== Segment start ==

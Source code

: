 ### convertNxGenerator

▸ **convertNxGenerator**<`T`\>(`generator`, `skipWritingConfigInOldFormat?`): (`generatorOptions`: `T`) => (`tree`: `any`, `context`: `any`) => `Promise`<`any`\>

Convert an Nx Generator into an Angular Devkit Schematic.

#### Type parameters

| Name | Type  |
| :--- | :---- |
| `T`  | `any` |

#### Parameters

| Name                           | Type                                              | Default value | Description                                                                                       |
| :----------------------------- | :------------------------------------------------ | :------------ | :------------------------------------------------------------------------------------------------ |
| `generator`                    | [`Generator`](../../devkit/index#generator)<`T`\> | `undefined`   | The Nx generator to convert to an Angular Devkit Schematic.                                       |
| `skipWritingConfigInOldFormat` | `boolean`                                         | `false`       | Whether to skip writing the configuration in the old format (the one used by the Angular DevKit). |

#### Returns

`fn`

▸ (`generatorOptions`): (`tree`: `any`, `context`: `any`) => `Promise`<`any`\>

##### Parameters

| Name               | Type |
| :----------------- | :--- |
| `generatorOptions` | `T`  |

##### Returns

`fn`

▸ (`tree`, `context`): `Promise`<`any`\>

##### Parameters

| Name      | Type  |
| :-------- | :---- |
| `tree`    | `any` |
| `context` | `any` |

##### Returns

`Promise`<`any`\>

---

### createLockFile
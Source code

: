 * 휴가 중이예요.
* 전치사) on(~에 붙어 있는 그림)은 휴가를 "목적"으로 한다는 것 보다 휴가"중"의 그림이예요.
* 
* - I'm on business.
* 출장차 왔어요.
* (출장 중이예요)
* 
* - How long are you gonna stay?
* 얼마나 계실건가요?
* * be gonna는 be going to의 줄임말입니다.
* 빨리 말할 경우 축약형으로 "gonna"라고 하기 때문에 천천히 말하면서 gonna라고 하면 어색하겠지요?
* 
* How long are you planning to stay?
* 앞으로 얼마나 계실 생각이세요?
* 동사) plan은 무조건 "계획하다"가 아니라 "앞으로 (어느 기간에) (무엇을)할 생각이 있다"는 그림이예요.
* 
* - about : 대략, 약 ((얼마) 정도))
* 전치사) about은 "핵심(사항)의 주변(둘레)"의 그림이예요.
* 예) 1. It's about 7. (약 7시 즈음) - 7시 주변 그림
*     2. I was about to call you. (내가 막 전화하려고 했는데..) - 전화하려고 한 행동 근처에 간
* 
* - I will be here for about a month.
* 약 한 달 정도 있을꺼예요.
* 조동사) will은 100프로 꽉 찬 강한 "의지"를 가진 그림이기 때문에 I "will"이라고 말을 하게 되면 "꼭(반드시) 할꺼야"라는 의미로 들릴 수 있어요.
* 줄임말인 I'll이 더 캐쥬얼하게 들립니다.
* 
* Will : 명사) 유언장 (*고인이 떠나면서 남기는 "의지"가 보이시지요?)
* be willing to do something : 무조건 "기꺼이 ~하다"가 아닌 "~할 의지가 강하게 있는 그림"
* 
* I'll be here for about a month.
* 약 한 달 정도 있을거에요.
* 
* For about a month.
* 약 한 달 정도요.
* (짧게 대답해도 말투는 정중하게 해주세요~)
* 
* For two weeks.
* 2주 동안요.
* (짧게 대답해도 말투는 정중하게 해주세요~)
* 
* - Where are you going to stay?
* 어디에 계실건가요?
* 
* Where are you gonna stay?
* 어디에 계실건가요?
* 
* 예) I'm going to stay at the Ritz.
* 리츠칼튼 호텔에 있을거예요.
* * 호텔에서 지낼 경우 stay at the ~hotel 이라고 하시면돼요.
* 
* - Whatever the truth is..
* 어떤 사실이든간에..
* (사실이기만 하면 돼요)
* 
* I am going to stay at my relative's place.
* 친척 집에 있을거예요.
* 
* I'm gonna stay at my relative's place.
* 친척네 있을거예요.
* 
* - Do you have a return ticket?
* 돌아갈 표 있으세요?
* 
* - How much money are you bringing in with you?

== Segment end ==

Could you write out, exactly as given, the lines from the one holding "For two weeks." through the end of the listing, and nothing else?

* For two weeks.
* 2주 동안요.
* (짧게 대답해도 말투는 정중하게 해주세요~)
* 
* - Where are you going to stay?
* 어디에 계실건가요?
* 
* Where are you gonna stay?
* 어디에 계실건가요?
* 
* 예) I'm going to stay at the Ritz.
* 리츠칼튼 호텔에 있을거예요.
* * 호텔에서 지낼 경우 stay at the ~hotel 이라고 하시면돼요.
* 
* - Whatever the truth is..
* 어떤 사실이든간에..
* (사실이기만 하면 돼요)
* 
* I am going to stay at my relative's place.
* 친척 집에 있을거예요.
* 
* I'm gonna stay at my relative's place.
* 친척네 있을거예요.
* 
* - Do you have a return ticket?
* 돌아갈 표 있으세요?
* 
* - How much money are you bringing in with you?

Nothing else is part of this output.